PROVIDED DATA Start Marker

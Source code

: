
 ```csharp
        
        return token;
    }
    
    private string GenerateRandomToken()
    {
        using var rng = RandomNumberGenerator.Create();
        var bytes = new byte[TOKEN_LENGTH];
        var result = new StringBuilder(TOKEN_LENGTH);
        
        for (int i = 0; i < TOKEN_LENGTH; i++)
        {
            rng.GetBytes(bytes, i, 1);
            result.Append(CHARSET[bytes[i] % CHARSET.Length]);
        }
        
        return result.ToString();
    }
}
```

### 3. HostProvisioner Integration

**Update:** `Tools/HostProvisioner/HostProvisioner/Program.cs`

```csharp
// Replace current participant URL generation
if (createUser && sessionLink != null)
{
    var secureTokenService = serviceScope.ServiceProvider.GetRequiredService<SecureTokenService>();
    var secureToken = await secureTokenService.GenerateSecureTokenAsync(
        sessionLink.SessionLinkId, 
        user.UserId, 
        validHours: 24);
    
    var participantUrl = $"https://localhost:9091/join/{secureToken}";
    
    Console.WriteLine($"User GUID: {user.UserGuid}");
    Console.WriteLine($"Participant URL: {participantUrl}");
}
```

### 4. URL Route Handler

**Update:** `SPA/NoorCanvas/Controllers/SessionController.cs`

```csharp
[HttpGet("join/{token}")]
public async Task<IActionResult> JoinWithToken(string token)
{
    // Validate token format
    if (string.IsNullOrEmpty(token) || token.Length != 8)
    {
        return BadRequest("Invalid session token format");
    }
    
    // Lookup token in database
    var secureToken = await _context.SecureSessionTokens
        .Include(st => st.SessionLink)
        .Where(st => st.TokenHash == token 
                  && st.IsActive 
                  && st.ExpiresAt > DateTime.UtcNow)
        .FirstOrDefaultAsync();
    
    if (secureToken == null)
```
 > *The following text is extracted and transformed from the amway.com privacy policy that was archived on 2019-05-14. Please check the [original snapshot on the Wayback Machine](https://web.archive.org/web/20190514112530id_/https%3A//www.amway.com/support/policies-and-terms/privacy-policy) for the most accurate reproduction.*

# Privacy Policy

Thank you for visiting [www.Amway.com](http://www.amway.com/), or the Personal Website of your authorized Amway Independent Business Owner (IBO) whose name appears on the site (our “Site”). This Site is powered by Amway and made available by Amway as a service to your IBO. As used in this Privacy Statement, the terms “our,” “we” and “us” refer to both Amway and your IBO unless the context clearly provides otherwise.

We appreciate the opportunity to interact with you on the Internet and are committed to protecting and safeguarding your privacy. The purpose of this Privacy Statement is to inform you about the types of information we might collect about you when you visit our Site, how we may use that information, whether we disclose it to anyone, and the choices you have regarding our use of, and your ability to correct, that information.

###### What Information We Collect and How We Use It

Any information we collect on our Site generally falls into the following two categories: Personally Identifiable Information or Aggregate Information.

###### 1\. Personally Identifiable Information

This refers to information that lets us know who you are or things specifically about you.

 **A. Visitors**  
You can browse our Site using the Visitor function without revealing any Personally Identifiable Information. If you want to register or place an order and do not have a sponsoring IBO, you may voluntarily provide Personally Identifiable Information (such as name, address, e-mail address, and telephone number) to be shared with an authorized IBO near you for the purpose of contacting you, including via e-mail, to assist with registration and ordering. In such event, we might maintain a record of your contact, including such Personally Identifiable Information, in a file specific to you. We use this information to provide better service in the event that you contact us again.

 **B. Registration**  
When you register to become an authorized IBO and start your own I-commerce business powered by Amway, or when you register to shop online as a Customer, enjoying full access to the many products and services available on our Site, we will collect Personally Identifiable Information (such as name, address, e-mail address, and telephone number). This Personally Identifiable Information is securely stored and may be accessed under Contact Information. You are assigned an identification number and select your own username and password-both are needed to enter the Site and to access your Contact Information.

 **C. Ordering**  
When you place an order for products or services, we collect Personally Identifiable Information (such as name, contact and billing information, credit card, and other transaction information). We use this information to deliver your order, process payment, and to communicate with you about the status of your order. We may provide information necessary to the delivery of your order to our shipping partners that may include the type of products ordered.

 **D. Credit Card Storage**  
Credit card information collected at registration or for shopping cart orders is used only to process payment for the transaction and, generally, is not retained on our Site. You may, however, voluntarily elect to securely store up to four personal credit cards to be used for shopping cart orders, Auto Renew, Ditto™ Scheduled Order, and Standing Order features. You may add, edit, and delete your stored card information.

PROVIDED DATA End Marker

**REQUIRED WORK**
Wherever "Console" occurs in the entries above, copy the line it sits on.

**RESPONSE TO THIS TASK**
    Console.WriteLine($"User GUID: {user.UserGuid}");
    Console.WriteLine($"Participant URL: {participantUrl}");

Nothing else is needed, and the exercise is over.